Work instructions => Please print the entries below exactly, from the line with "## 🎲 Dashboard" through the line with "### Integration with Risk MC Library", including both of those lines and leaving out all others.

*** Opening of Data for analysis ***

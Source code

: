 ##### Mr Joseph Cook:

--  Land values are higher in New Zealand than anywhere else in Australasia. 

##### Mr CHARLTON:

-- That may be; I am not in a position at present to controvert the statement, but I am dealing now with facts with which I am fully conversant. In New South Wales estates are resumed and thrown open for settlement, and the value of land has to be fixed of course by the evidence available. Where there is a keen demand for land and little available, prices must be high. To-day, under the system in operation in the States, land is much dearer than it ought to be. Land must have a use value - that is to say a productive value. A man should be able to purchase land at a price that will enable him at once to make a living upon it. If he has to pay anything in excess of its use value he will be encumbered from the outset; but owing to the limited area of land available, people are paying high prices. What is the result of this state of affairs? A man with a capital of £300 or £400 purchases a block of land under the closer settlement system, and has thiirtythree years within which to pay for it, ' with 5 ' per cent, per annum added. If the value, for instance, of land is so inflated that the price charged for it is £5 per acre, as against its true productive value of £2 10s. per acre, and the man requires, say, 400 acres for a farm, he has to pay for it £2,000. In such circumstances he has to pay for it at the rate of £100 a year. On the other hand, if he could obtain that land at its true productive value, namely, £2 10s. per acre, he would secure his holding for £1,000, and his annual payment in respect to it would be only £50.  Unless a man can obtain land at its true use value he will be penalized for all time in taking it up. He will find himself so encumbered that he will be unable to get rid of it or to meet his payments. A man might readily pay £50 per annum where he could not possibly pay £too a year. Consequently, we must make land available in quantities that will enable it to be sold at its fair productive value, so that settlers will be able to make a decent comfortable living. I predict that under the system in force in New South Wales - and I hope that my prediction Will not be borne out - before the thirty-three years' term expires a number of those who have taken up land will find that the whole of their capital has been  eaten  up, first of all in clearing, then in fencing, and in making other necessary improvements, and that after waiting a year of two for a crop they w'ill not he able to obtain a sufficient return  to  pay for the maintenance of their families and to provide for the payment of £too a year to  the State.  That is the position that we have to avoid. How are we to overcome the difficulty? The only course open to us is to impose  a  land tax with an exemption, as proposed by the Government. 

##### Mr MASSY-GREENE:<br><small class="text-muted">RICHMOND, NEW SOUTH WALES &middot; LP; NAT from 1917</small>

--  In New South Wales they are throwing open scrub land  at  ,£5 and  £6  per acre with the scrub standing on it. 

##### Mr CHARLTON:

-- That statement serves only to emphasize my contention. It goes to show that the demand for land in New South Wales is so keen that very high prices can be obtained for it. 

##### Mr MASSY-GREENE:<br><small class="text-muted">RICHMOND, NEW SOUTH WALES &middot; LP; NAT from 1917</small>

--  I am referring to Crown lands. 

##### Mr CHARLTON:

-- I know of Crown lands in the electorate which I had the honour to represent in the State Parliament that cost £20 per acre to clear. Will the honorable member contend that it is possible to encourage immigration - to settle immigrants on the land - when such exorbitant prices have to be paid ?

*** Close of Data for analysis ***
*** Opening of Data for analysis ***

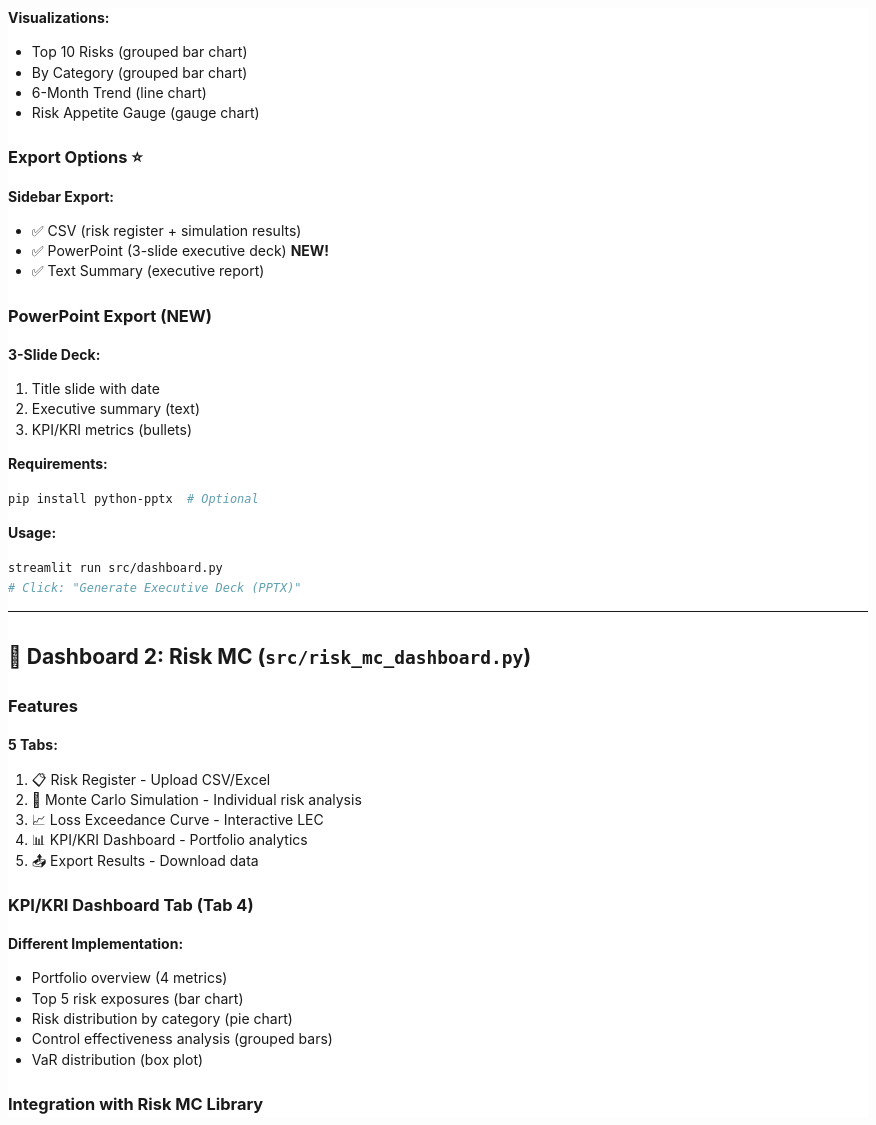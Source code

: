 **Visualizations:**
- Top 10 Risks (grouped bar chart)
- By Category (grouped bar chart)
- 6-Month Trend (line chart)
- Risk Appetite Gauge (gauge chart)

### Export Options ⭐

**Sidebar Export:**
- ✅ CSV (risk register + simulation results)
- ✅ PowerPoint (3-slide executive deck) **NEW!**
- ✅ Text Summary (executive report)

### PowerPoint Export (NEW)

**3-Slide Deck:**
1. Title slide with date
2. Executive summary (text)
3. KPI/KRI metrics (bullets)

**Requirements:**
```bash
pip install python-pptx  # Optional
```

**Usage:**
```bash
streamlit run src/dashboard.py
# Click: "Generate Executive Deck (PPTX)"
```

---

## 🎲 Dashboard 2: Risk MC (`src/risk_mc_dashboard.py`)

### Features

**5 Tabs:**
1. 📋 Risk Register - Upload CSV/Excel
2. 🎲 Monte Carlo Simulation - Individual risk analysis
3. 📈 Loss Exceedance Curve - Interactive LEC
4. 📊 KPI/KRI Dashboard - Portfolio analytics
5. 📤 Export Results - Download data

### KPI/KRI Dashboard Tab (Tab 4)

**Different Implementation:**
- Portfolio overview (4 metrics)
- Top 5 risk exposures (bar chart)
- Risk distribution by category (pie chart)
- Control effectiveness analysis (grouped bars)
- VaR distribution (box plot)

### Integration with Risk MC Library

*** Close of Data for analysis ***

Task solution =>
## 🎲 Dashboard 2: Risk MC (`src/risk_mc_dashboard.py`)

### Features

**5 Tabs:**
1. 📋 Risk Register - Upload CSV/Excel
2. 🎲 Monte Carlo Simulation - Individual risk analysis
3. 📈 Loss Exceedance Curve - Interactive LEC
4. 📊 KPI/KRI Dashboard - Portfolio analytics
5. 📤 Export Results - Download data

### KPI/KRI Dashboard Tab (Tab 4)

**Different Implementation:**
- Portfolio overview (4 metrics)
- Top 5 risk exposures (bar chart)
- Risk distribution by category (pie chart)
- Control effectiveness analysis (grouped bars)
- VaR distribution (box plot)

### Integration with Risk MC Library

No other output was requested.